Find every line in the entries that holds the string "beyond" and report it.

**DATASET RECORDS**
---+---

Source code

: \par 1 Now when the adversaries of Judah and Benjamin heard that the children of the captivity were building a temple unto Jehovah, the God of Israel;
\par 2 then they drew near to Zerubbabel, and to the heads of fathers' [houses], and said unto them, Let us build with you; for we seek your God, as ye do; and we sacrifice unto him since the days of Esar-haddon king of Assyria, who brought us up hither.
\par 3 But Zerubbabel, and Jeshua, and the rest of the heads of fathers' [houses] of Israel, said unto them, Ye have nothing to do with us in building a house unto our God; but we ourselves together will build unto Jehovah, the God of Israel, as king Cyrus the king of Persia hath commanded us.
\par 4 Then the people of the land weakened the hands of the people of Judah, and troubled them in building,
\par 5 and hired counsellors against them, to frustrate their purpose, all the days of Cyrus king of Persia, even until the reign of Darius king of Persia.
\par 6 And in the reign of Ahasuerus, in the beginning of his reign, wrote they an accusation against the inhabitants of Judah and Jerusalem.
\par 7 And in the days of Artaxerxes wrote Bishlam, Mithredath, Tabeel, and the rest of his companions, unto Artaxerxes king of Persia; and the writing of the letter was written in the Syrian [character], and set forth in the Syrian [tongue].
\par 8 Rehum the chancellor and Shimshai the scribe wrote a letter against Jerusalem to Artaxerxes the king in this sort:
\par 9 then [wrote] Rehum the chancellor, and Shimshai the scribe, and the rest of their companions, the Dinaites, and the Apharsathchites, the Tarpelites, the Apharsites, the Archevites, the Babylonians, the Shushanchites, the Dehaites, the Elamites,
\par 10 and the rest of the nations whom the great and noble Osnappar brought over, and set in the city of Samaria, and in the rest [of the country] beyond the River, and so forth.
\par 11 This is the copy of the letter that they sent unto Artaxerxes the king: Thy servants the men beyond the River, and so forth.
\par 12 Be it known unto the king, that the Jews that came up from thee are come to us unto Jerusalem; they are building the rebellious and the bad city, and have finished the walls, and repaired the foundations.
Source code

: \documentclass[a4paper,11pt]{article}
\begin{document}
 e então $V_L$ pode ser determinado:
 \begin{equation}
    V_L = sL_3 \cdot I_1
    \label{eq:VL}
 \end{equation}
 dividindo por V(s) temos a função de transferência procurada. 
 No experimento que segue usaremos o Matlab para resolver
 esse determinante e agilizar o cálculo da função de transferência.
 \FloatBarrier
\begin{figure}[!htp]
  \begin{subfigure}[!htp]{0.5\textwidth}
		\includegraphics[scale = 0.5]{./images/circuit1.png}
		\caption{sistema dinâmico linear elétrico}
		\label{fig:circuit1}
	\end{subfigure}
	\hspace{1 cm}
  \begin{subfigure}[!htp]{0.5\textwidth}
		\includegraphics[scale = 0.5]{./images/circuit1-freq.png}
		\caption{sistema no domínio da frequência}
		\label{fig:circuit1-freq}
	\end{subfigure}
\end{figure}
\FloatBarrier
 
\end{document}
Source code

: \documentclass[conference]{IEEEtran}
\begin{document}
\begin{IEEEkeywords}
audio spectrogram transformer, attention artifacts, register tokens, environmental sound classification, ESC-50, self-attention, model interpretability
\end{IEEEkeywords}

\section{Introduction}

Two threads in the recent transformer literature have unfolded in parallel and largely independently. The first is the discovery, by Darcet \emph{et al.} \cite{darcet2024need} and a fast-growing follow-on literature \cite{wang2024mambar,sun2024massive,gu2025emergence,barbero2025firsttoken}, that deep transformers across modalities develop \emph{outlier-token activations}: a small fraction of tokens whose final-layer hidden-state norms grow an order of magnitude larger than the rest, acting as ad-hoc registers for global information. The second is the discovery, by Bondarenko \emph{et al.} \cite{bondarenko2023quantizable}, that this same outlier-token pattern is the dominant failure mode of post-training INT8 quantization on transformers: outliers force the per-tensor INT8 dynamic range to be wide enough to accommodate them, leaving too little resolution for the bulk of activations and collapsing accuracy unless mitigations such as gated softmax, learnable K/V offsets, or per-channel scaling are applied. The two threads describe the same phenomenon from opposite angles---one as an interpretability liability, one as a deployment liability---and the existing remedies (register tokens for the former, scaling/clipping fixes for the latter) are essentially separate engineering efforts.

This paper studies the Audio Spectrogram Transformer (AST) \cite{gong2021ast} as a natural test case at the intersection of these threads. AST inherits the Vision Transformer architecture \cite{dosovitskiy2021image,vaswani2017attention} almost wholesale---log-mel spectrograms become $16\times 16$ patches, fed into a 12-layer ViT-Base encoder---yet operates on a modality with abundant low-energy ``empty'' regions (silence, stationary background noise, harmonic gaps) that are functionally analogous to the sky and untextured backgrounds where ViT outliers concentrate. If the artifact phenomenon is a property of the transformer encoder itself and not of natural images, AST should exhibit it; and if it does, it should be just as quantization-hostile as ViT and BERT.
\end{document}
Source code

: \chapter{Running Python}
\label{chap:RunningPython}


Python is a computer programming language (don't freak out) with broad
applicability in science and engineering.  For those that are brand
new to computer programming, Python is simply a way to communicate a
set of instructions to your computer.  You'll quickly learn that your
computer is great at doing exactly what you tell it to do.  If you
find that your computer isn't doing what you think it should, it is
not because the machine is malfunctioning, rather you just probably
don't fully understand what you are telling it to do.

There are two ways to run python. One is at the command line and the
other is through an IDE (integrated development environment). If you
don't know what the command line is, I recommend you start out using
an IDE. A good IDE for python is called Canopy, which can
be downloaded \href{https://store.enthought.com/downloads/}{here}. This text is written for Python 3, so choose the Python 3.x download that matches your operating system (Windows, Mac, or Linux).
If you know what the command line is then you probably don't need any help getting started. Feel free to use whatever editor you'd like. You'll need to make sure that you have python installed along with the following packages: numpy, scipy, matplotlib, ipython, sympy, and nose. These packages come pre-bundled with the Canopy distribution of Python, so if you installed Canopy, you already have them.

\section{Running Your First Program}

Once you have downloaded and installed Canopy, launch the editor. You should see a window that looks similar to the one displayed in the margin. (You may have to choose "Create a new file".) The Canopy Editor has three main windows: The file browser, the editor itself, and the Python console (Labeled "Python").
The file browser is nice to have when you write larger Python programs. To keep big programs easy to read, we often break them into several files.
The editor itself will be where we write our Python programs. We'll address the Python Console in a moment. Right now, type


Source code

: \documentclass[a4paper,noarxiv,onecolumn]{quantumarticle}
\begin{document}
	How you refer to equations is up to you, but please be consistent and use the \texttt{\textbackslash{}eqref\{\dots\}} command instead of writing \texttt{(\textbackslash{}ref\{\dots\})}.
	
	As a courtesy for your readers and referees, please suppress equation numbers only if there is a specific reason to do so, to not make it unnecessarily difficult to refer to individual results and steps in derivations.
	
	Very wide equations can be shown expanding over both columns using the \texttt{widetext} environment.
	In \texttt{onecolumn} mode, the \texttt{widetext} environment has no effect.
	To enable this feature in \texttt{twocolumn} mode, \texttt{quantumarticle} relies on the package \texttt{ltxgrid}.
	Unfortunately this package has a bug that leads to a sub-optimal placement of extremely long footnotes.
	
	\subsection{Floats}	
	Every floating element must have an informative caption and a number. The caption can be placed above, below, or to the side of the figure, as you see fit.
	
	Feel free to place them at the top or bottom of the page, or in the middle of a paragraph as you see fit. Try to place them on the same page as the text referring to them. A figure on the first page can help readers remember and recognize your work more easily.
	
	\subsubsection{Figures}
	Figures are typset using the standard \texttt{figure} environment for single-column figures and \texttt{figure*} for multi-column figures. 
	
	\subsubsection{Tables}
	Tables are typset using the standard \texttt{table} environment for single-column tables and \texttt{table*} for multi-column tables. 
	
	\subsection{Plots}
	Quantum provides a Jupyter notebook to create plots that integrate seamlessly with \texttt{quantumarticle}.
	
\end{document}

---+---

**EXERCISE ANSWER**
\par 10 and the rest of the nations whom the great and noble Osnappar brought over, and set in the city of Samaria, and in the rest [of the country] beyond the River, and so forth.
\par 11 This is the copy of the letter that they sent unto Artaxerxes the king: Thy servants the men beyond the River, and so forth.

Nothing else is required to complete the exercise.